# ALS (Alternating Least Squares) Experiment

This notebook tests and validates the ALS implementation for implicit feedback collaborative filtering.

## Theory

ALS decomposes the user-item matrix into two matrices:
$$R \approx U \cdot V^T$$

Where:
- $U$ is the user feature matrix (m × f)
- $V$ is the item feature matrix (n × f)
- f is the number of latent factors

For implicit feedback:
- **Preference**: $p_{ui} = 1$ if $r_{ui} > 0$, else $0$
- **Confidence**: $c_{ui} = 1 + \alpha \cdot r_{ui}$

The algorithm alternates between:
1. Fixing $V$ and solving for $U$
2. Fixing $U$ and solving for $V$

In [1]:
import sys
from pathlib import Path

PROJECT_ROOT = Path.cwd().parent
sys.path.append(str(PROJECT_ROOT))

In [2]:
import numpy as np
import pandas as pd
import matplotlib.pyplot as plt
import seaborn as sns

from src.data_reading import read_ratings_file
from src.evaluation import temporal_split, evaluate_rmse
from src.models.als import solve_with_als

np.random.seed(42)

## Load and Split Data

Using temporal split to ensure realistic evaluation (train on past, test on future).

In [3]:
ratings = read_ratings_file()
print(f"Loaded {len(ratings)} ratings")

# Temporal split: train on past, test on future
train, test = temporal_split(ratings, test_ratio=0.2)

Loaded 1000209 ratings
Train set size is: (800168, 4) 
Test set size is: (200041, 4)
Train set timeframes are: 2000-04-25 23:05:32 - 2000-12-02 14:52:18 
Test set timeframes are 2000-12-02 14:52:28 - 2003-02-28 17:49:50


## Create Ratings Matrix

In [4]:
train_matrix = train.pivot_table(
    index='user_id',
    columns='movie_id',
    values='rating',
    fill_value=0
)

print(f"Training matrix shape: {train_matrix.shape}")
print(f"Sparsity: {(train_matrix == 0).sum().sum() / (train_matrix.shape[0] * train_matrix.shape[1]) * 100:.2f}%")

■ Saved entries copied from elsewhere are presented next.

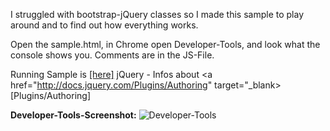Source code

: I struggled with bootstrap-jQuery classes so I made this sample to play around and to find out how everything works.

Open the sample.html, in Chrome open Developer-Tools, and look what the console shows you.
Comments are in the JS-File.

Running Sample is <a href="http://goo.gl/pl5lC" target="_blank">[here]</a>
jQuery - Infos about <a href="http://docs.jquery.com/Plugins/Authoring" target="_blank>[Plugins/Authoring]</a>

<strong>Developer-Tools-Screenshot:</strong>
![Developer-Tools](http://www.mikemitterer.at/fileadmin/sourcesamples/jQPlayGround/screenshot.jpg)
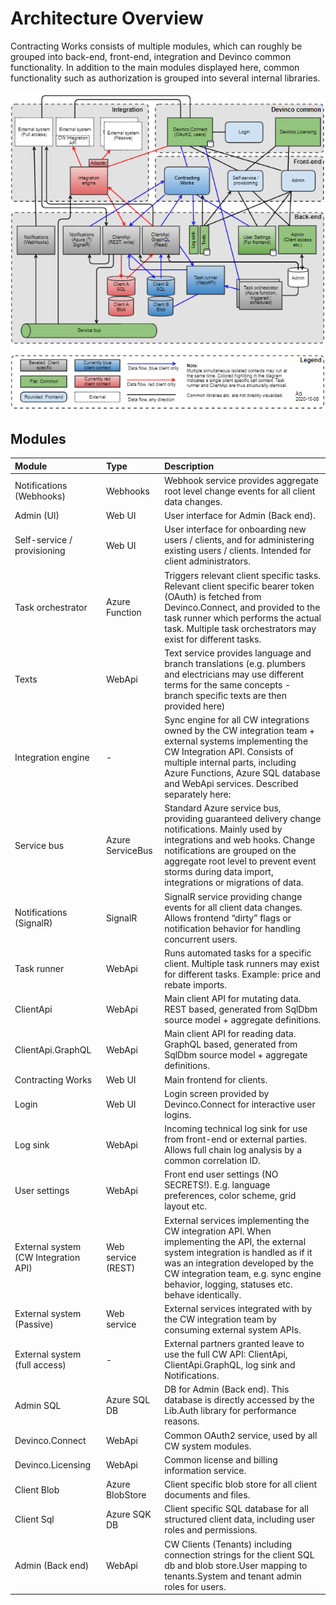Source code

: # Architecture Overview
Contracting Works consists of multiple modules, which can roughly be grouped into back-end, front-end, integration and Devinco common functionality. In addition to the main modules displayed here, common functionality such as authorization is grouped into several internal libraries.

![](Images/SystemArchitecture.png)

## Modules

| **Module**                           | **Type**           | **Description**                                              |
| :----------------------------------- | :----------------- | :----------------------------------------------------------- |
| Notifications (Webhooks)             | Webhooks           | Webhook service provides aggregate root level change events for all client data changes. |
| Admin (UI)                           | Web UI             | User interface for Admin (Back end).                         |
| Self-service / provisioning          | Web UI             | User interface for onboarding new users / clients, and for administering existing users / clients. Intended for client administrators. |
| Task orchestrator                    | Azure Function     | Triggers relevant client specific tasks. Relevant client specific bearer token (OAuth) is fetched from Devinco.Connect, and provided to the task runner which performs the actual task. Multiple task orchestrators may exist for different tasks. |
| Texts                                | WebApi             | Text service provides language and branch translations (e.g. plumbers and electricians may use different terms for the same concepts - branch specific texts are then provided here) |
| Integration engine                   | -                  | Sync engine for all CW integrations owned by the CW integration team + external systems implementing the CW Integration API. Consists of multiple internal parts, including Azure Functions, Azure SQL database and WebApi services. Described separately here: |
| Service bus                          | Azure ServiceBus   | Standard Azure service bus, providing guaranteed delivery change notifications. Mainly used by integrations and web hooks. Change notifications are grouped on the aggregate root level to prevent event storms during data import, integrations or migrations of data. |
| Notifications (SignalR)              | SignalR            | SignalR service providing change events for all client data changes. Allows frontend “dirty” flags or notification behavior for handling concurrent users. |
| Task runner                          | WebApi             | Runs automated tasks for a specific client. Multiple task runners may exist for different tasks. Example: price and rebate imports. |
| ClientApi                            | WebApi             | Main client API for mutating data. REST based, generated from SqlDbm source model + aggregate definitions. |
| ClientApi.GraphQL                    | WebApi             | Main client API for reading data. GraphQL based, generated from SqlDbm source model + aggregate definitions. |
| Contracting Works                    | Web UI             | Main frontend for clients.                                   |
| Login                                | Web UI             | Login screen provided by Devinco.Connect for interactive user logins. |
| Log sink                             | WebApi             | Incoming technical log sink for use from front-end or external parties. Allows full chain log analysis by a common correlation ID. |
| User settings                        | WebApi             | Front end user settings (NO SECRETS!). E.g. language preferences, color scheme, grid layout etc. |
| External system (CW Integration API) | Web service (REST) | External services implementing the CW integration API. When implementing the API, the external system integration is handled as if it was an integration developed by the CW integration team, e.g. sync engine behavior, logging, statuses etc. behave identically. |
| External system (Passive)            | Web service        | External services integrated with by the CW integration team by consuming external system APIs. |
| External system (full access)        | -                  | External partners granted leave to use the full CW API: ClientApi, ClientApi.GraphQL, log sink and Notifications. |
| Admin SQL                            | Azure SQL DB       | DB for Admin (Back end). This database is directly accessed by the Lib.Auth library for performance reasons. |
| Devinco.Connect                      | WebApi             | Common OAuth2 service, used by all CW system modules.        |
| Devinco.Licensing                    | WebApi             | Common license and billing information service.              |
| Client Blob                          | Azure BlobStore    | Client specific blob store for all client documents and files. |
| Client Sql                           | Azure SQK DB       | Client specific SQL database for all structured client data, including user roles and permissions. |
| Admin (Back end)                     | WebApi             | CW Clients (Tenants) including connection strings for the client SQL db and blob store.User mapping to tenants.System and tenant admin roles for users. |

# Filter test set to only include users/movies in training set (no cold start)
test_users = np.intersect1d(test.user_id.unique(), train.user_id.unique())
test_movies = np.intersect1d(test.movie_id.unique(), train.movie_id.unique())
test = test[(test.user_id.isin(test_users)) & (test.movie_id.isin(test_movies))]
print(f"\nFiltered test set size: {test.shape[0]} ratings")

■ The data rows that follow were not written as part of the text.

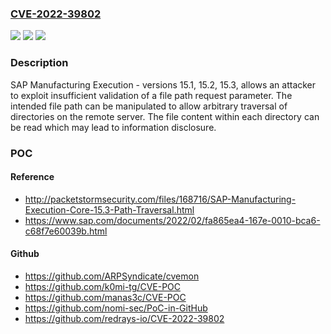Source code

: ### [CVE-2022-39802](https://cve.mitre.org/cgi-bin/cvename.cgi?name=CVE-2022-39802)
![](https://img.shields.io/static/v1?label=Product&message=SAP%20Manufacturing%20Execution&color=blue)
![](https://img.shields.io/static/v1?label=Version&message=%3D%2015.1%20&color=brighgreen)
![](https://img.shields.io/static/v1?label=Vulnerability&message=CWE-22&color=brighgreen)

### Description

SAP Manufacturing Execution - versions 15.1, 15.2, 15.3, allows an attacker to exploit insufficient validation of a file path request parameter. The intended file path can be manipulated to allow arbitrary traversal of directories on the remote server. The file content within each directory can be read which may lead to information disclosure.

### POC

#### Reference
- http://packetstormsecurity.com/files/168716/SAP-Manufacturing-Execution-Core-15.3-Path-Traversal.html
- https://www.sap.com/documents/2022/02/fa865ea4-167e-0010-bca6-c68f7e60039b.html

#### Github
- https://github.com/ARPSyndicate/cvemon
- https://github.com/k0mi-tg/CVE-POC
- https://github.com/manas3c/CVE-POC
- https://github.com/nomi-sec/PoC-in-GitHub
- https://github.com/redrays-io/CVE-2022-39802

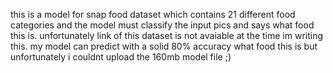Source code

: this is a model for snap food dataset which contains 21 different food categories and the model must classify the input pics and says what food this is. unfortunately link of this dataset is not avaiable at the time im writing this.
my model can predict with a solid 80% accuracy what food this is but unfortunately i couldnt upload the 160mb model file ;)
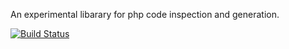 An experimental libarary for php code inspection and generation.

[![Build Status](https://secure.travis-ci.org/nicmart/Phpy.png?branch=master)](http://travis-ci.org/nicmart/Phpy)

Training matrix shape: (5400, 3662)
Sparsity: 95.95%

Filtered test set size: 104448 ratings


## Train ALS Model

We'll test different hyperparameter configurations.

In [5]:
# Train with default parameters first
print("Training ALS with default parameters...")
default_predictions = solve_with_als(
    train_matrix,
    alpha=40,
    iterations=10,
    factors=20,
    regularization=0.1,
    verbose=True
)
print("\n✓ Default model trained")

Training ALS with default parameters...
--- Running ALS with parameters ---
Alpha: 40
Iterations: 10
Factors: 20
Regularization: 0.1

Iteration 1/10
Solving for users (fixed items)...
Solving for items (fixed users)...

Iteration 2/10
Solving for users (fixed items)...
Solving for items (fixed users)...

Iteration 3/10
Solving for users (fixed items)...
Solving for items (fixed users)...

Iteration 4/10
Solving for users (fixed items)...
Solving for items (fixed users)...

Iteration 5/10
Solving for users (fixed items)...
Solving for items (fixed users)...

Iteration 6/10
Solving for users (fixed items)...
Solving for items (fixed users)...

Iteration 7/10
Solving for users (fixed items)...
Solving for items (fixed users)...

Iteration 8/10
Solving for users (fixed items)...
Solving for items (fixed users)...

Iteration 9/10
Solving for users (fixed items)...
Solving for items (fixed users)...

Iteration 10/10
Solving for users (fixed items)...
Solving for items (fixed users)...

✓ Def

## Evaluate Default Model

Using RMSE evaluation consistent with other experiments.

In [None]:
def predict(user_id, movie_id):
    try:
        return prediction_matrix.loc[user_id, movie_id]
    except (KeyError, IndexError):
        return np.nan

In [6]:
predict_fn = create_predict_fn(default_predictions)
default_rmse = evaluate_rmse(test=test, predict_fn=predict)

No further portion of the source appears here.